Many sales organizations have not mastered this process or only execute it inconsistently or haphazardly. With the right data, the right cadence, and the right skill set, reps can identify cherry-picking issues and engage their customers to close the gaps. As stated above, there is commonly 20 percent or more untapped revenue in CSPs. Even cutting cherry-picking by 50 percent can meaningfully accelerate sales growth. Imagine the compounding effect over time of 10 percent additional annual growth Over seven years, the resulting revenues (to say nothing of profitability) would double the revenues of those agreements that adhere to timely, rigorous, data-driven strategic account management.
Another root cause of cherry-picking is a sales rep knowledge gap about vendors, products or applications. We’ve observed dramatic variability among reps in driving sales of certain vendors and product categories across customers/applications. If sales reps have not mastered the technical or value dimensions of key vendor/product offerings, the pattern will often emerge in their cherry-picking statistics. Additionally, certain reps may not even be proposing such products in contracts that should include them – in which case typical spreadsheet-based analytics will understate the cherry-picking issue.
A lack of product/application knowledge, a lack of intent, a lack of communication – any of these sales-side gaps can exacerbate customers’ own cherry-picking behaviors.
Three Steps to Combat Cherry-Picking
To set your team up to be successful, plug the cherry picking leak to drive profitable growth from your CSPs and enable your sales teams to master each of the three components explored below.
Prescriptive Sales Analytics
Make sure your sales team has the guidance they need to know whom to talk to about what, and when.

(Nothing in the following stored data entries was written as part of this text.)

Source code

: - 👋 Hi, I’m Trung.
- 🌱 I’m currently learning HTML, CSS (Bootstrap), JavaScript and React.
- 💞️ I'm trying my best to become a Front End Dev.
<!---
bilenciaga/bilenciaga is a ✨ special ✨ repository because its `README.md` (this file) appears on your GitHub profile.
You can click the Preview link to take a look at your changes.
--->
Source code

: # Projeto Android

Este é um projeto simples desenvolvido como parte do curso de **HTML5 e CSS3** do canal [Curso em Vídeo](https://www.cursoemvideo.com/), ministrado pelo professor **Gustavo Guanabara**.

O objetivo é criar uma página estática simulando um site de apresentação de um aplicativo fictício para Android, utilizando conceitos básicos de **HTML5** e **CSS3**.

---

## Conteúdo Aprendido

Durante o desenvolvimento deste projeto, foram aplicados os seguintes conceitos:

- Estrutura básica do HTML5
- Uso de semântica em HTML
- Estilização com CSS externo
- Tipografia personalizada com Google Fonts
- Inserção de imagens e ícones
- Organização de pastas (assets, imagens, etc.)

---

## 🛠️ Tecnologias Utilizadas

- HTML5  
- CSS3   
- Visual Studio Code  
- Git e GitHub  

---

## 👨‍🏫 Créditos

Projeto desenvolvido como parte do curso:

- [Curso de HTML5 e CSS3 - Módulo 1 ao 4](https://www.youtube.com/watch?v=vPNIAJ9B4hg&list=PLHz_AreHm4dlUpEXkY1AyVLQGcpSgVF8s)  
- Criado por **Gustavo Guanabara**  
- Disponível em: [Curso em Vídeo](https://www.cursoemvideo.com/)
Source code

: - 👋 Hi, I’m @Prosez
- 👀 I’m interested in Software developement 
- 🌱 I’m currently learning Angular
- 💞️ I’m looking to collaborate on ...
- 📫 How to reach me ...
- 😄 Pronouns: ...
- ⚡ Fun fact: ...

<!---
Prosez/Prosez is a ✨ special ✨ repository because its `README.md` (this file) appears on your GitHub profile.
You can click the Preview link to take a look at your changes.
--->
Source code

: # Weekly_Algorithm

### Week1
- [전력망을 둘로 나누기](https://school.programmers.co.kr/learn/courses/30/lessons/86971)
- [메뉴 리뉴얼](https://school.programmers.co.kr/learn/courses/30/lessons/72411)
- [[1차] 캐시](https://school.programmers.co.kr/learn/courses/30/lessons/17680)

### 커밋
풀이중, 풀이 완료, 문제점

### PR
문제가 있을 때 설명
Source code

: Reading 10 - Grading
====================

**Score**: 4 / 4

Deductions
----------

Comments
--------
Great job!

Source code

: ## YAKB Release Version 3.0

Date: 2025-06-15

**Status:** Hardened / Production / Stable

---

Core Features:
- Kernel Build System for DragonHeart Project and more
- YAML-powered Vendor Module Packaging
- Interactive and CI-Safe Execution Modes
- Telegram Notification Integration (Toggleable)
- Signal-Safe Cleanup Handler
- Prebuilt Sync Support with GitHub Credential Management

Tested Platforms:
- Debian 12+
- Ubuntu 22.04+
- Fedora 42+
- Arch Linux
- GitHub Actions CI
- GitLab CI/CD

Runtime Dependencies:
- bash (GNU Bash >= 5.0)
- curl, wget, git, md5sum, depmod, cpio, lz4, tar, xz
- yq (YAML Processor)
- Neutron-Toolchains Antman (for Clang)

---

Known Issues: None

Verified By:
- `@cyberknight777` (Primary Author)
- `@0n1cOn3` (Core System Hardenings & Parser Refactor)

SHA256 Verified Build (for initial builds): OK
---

Each CSP for every rep should have a timely, quick view of the performance gaps versus expected outcomes. Reps shouldn’t have to go to email and spreadsheets or behave like a librarian to do so. The analytics need to be integrated in daily workflow – which could be found in CRM, daily email alerts or even text messages.
Product and Application Knowledge
Your sales analytics above should provide a blueprint for identifying each sales rep’s product/application knowledge gaps requiring resolution for the rep to successfully engage in the customer conversations that convert the opportunities. A rep can’t be expected to close cherry-picking gaps if they can’t serve the customer with relevant expertise or application insights. Every sales rep should have a data-driven, personalized learning plan that connects learning with revenue.

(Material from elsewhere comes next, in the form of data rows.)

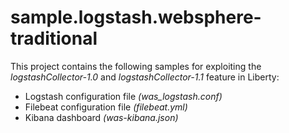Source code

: # sample.logstash.websphere-traditional

This project contains the following samples for exploiting the *logstashCollector-1.0* and *logstashCollector-1.1* feature in Liberty: 
* Logstash configuration file *(was_logstash.conf)*
* Filebeat configuration file *(filebeat.yml)*
* Kibana dashboard *(was-kibana.json)*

Strategic Account Management
Your sales team needs a systematic, proactive, data-driven approach to account management. Sales reps will need to dedicate the time to identify the remediation path (and customer engagement/conversations) to close the gap (plugging the leaks) between each CSP’s current state and desired future state. Management will need to define the process and cadence, and train the sales team on how to perform proper account management reviews. Identifying and resolving the restraining forces and positive forces that lead to the current state will ensure that the account management process is impactful – and that future outcomes improve.
Use prescriptive sales analytics, and sales teams' knowledge of customers' purchasing patterns. Then implement processes to combat cherry-picking behavior.
Explore Solutions for CSP Management
Cherry-picking happens because a customer’s expected purchasing patterns aren’t understood or closely monitored. A lack of data, knowledge and processes contribute to cherry-picking behavior, which brings profit leakage.
Cherry-picking can be a fact of life in complex, industrial B2B manufacturing and distribution businesses. Modern sales teams will benefit from a robust approach to remedying the problem with the right sales analytics, knowledge building and data-driven account management.